*** SUPPLIED MATERIAL
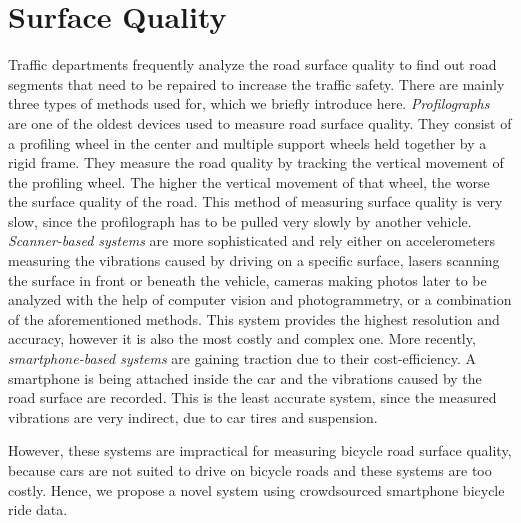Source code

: \section{Surface Quality}
\label{sec:surface_quality_background}
Traffic departments frequently analyze the road surface quality to find out road segments that need to be repaired to increase the traffic safety.
There are mainly three types of methods used for, which we briefly introduce here.
\textit{Profilographs} are one of the oldest devices used to measure road surface quality.
They consist of a profiling wheel in the center and multiple support wheels held together by a rigid frame.
They measure the road quality by tracking the vertical movement of the profiling wheel.
The higher the vertical movement of that wheel, the worse the surface quality of the road.
This method of measuring surface quality is very slow, since the profilograph has to be pulled very slowly by another vehicle.
\textit{Scanner-based systems} are more sophisticated and rely either on accelerometers measuring the vibrations caused by driving on a specific surface, lasers scanning the surface in front or beneath the vehicle, cameras making photos later to be analyzed with the help of computer vision and photogrammetry, or a combination of the aforementioned methods.
This system provides the highest resolution and accuracy, however it is also the most costly and complex one.
More recently, \textit{smartphone-based systems} are gaining traction due to their cost-efficiency.
A smartphone is being attached inside the car and the vibrations caused by the road surface are recorded.
This is the least accurate system, since the measured vibrations are very indirect, due to car tires and suspension.

However, these systems are impractical for measuring bicycle road surface quality, because cars are not suited to drive on bicycle roads and these systems are too costly.
Hence, we propose a novel system using crowdsourced smartphone bicycle ride data.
******
## WHAT THIS TASK INVOLVES
The answer must be the line containing "The higher the" and every line after it through the end of the records, repeated exactly.

## TASK OUTPUT
The higher the vertical movement of that wheel, the worse the surface quality of the road.
This method of measuring surface quality is very slow, since the profilograph has to be pulled very slowly by another vehicle.
\textit{Scanner-based systems} are more sophisticated and rely either on accelerometers measuring the vibrations caused by driving on a specific surface, lasers scanning the surface in front or beneath the vehicle, cameras making photos later to be analyzed with the help of computer vision and photogrammetry, or a combination of the aforementioned methods.
This system provides the highest resolution and accuracy, however it is also the most costly and complex one.
More recently, \textit{smartphone-based systems} are gaining traction due to their cost-efficiency.
A smartphone is being attached inside the car and the vibrations caused by the road surface are recorded.
This is the least accurate system, since the measured vibrations are very indirect, due to car tires and suspension.

However, these systems are impractical for measuring bicycle road surface quality, because cars are not suited to drive on bicycle roads and these systems are too costly.
Hence, we propose a novel system using crowdsourced smartphone bicycle ride data.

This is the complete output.